Finance

Pitcher Partners “mystified” by writ and vows to defend itself in Bill Express case

Engel Schmidl /

Accounting firm Pitcher Partners says it will “vigorously defend” a writ issued by the liquidator of failed payments company Bill Express, which claims the company signed off on financial statements despite them containing inaccuracies.

The controversy over the $250 million collapse follows a string of corporate failures and issues with the insolvency industry. Gunns announced last week it has appointed administrators, while ASIC has warned about more oversight on the industry.
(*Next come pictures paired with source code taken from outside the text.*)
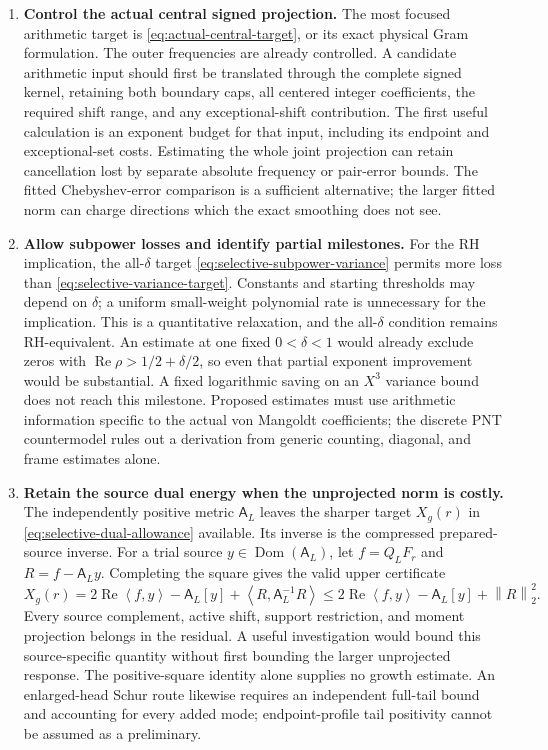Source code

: \documentclass[11pt]{article}
\numberwithin{equation}{section}
\theoremstyle{definition}
\theoremstyle{remark}
\newcommand{\Rea}{\operatorname{Re}}
\newcommand{\norm}[1]{\left\lVert #1\right\rVert}
\newcommand{\inner}[2]{\left\langle #1,#2\right\rangle}
\begin{document}
\begin{enumerate}[label=\arabic*.,leftmargin=*]
\item \textbf{Control the actual central signed projection.}
The most focused arithmetic target is
\eqref{eq:actual-central-target}, or its exact physical Gram formulation.
The outer frequencies are already controlled. A candidate arithmetic
input should first be translated through the complete signed kernel,
retaining both boundary caps, all centered integer coefficients,
the required shift range, and any exceptional-shift contribution.
The first useful calculation is an exponent budget for that input,
including its endpoint and exceptional-set costs. Estimating the whole
joint projection can retain cancellation lost by separate absolute
frequency or pair-error bounds. The fitted Chebyshev-error comparison
is a sufficient alternative; the larger fitted norm can charge
directions which the exact smoothing does not see.

\item \textbf{Allow subpower losses and identify partial milestones.}
For the RH implication, the all-\(\delta\) target
\eqref{eq:selective-subpower-variance} permits more loss than
\eqref{eq:selective-variance-target}. Constants and starting thresholds
may depend on \(\delta\); a uniform small-weight polynomial rate is
unnecessary for the implication. This is a quantitative relaxation,
and the all-\(\delta\) condition remains RH-equivalent. An estimate at
one fixed \(0<\delta<1\) would already exclude zeros with
\(\Rea\rho>1/2+\delta/2\), so even that partial exponent improvement
would be substantial. A fixed logarithmic saving on an \(X^3\)
variance bound does not reach this milestone. Proposed estimates must
use arithmetic information specific to the actual von Mangoldt
coefficients; the discrete PNT countermodel rules out a derivation
from generic counting, diagonal, and frame estimates alone.

\item \textbf{Retain the source dual energy when the unprojected norm is costly.}
The independently positive metric \(\mathsf A_L\) leaves the sharper
target \(X_g(r)\) in \eqref{eq:selective-dual-allowance} available.
Its inverse is the compressed prepared-source inverse. For a trial source \(y\in\operatorname{Dom}(\mathsf A_L)\), let \(f=Q_LF_r\) and \(R=f-\mathsf A_Ly\).
Completing the square gives the valid upper certificate
\[
X_g(r)=2\Rea\inner{f}{y}-\mathsf A_L[y]
+\inner{R}{\mathsf A_L^{-1}R}
\le2\Rea\inner{f}{y}-\mathsf A_L[y]+\norm R_2^2.
\]
Every source complement, active shift, support restriction, and moment
projection belongs in the residual. A useful investigation would bound
this source-specific quantity without first bounding the larger
unprojected response. The positive-square identity alone supplies no
growth estimate. An enlarged-head Schur route likewise requires an
independent full-tail bound and accounting for every added mode;
endpoint-profile tail positivity cannot be assumed as a preliminary.


\end{enumerate}
\end{document}
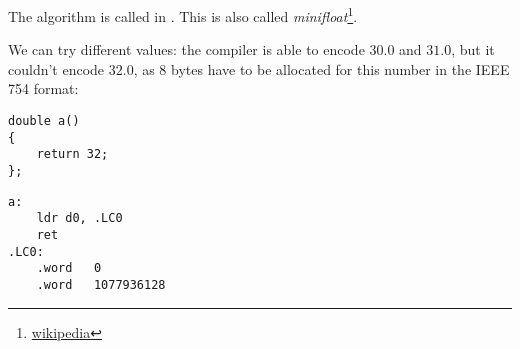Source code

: The algorithm is called  in \ARMSixFourRefURL.
This is also called \emph{minifloat}\footnote{\href{http://go.yurichev.com/17139}{wikipedia}}.

We can try different values: the compiler is able to encode $30.0$ and $31.0$, but it couldn't encode $32.0$,
as 8 bytes have to be allocated for this number in the IEEE 754 format:

\begin{lstlisting}[style=customc]
double a()
{
	return 32;
};
\end{lstlisting}

\begin{lstlisting}[caption=GCC 4.9.1 -O3,style=customasmARM]
a:
	ldr	d0, .LC0
	ret
.LC0:
	.word	0
	.word	1077936128
\end{lstlisting}
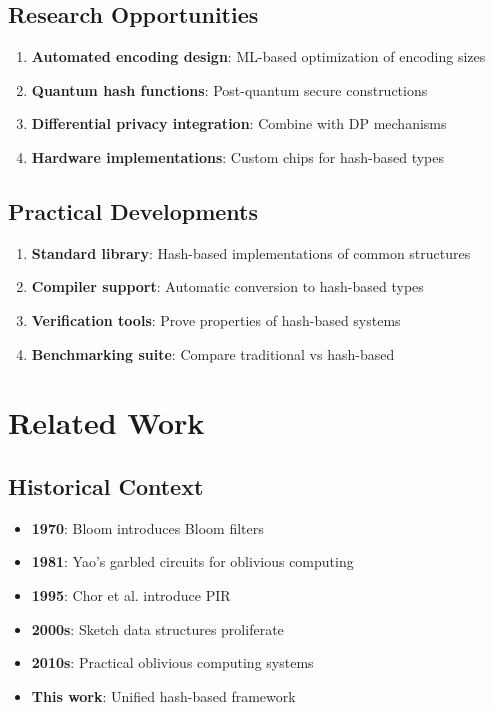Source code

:\documentclass[11pt,final,hidelinks]{article}
\begin{document}
\subsection{Research Opportunities}

\begin{enumerate}
    \item \textbf{Automated encoding design}: ML-based optimization of encoding sizes
    \item \textbf{Quantum hash functions}: Post-quantum secure constructions
    \item \textbf{Differential privacy integration}: Combine with DP mechanisms
    \item \textbf{Hardware implementations}: Custom chips for hash-based types
\end{enumerate}

\subsection{Practical Developments}

\begin{enumerate}
    \item \textbf{Standard library}: Hash-based implementations of common structures
    \item \textbf{Compiler support}: Automatic conversion to hash-based types
    \item \textbf{Verification tools}: Prove properties of hash-based systems
    \item \textbf{Benchmarking suite}: Compare traditional vs hash-based
\end{enumerate}

\section{Related Work}

\subsection{Historical Context}

\begin{itemize}
    \item \textbf{1970}: Bloom introduces Bloom filters
    \item \textbf{1981}: Yao's garbled circuits for oblivious computing
    \item \textbf{1995}: Chor et al. introduce PIR
    \item \textbf{2000s}: Sketch data structures proliferate
    \item \textbf{2010s}: Practical oblivious computing systems
    \item \textbf{This work}: Unified hash-based framework
\end{itemize}
\end{document}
Already, this year has seen some controversial cases, including Lend Lease and its announcement regarding accounting irregulatories in subsidiary Abigroup. 

Pitcher Partners has said in a statement it will defend itself against the accusation made by PPB over the collapse, while PPB says the financial statements in question were used by bankers and suppliers to back up the business.

“Pitcher Partners is mystified at the appearance of the writ, which was issued within days of the expiry of a six-year period provided for in the statute of limitations.”

“The writ was issued in September 2011 but not served on Pitcher Partners until 27 September 2012, shortly prior to its expiry.”

Pitcher Partners also said the Australian Securities and Investment Commission and Australian Competition and Consumer Commission have “conducted extensive investigations” with no mention of any wrongdoing.

PPB said in its legal claim the 2005 Bill Express financial report should have reported the company sustained a loss of at least $41 million, and also reportedly says the kiosks the company provided to newsagents weren’t stated properly in the report as well.

As a result, PPB suggests the auditors breached their directors’ duties and did not use reasonable skill and care.

It is only the latest controversy in the ongoing Bill Express debacle.

The company collapsed in 2008, but the pain has continued for several executives. In 2010, one director was charged by ASIC in the Federal Court including accusations of falsifying accounts.

He was found guilty and fined in July.

Then in 2011, ASIC banned founder Ian Christiansen from managing a corporation for five years.

The company provided payment solutions for businesses, with about 14,000 outlets across the country.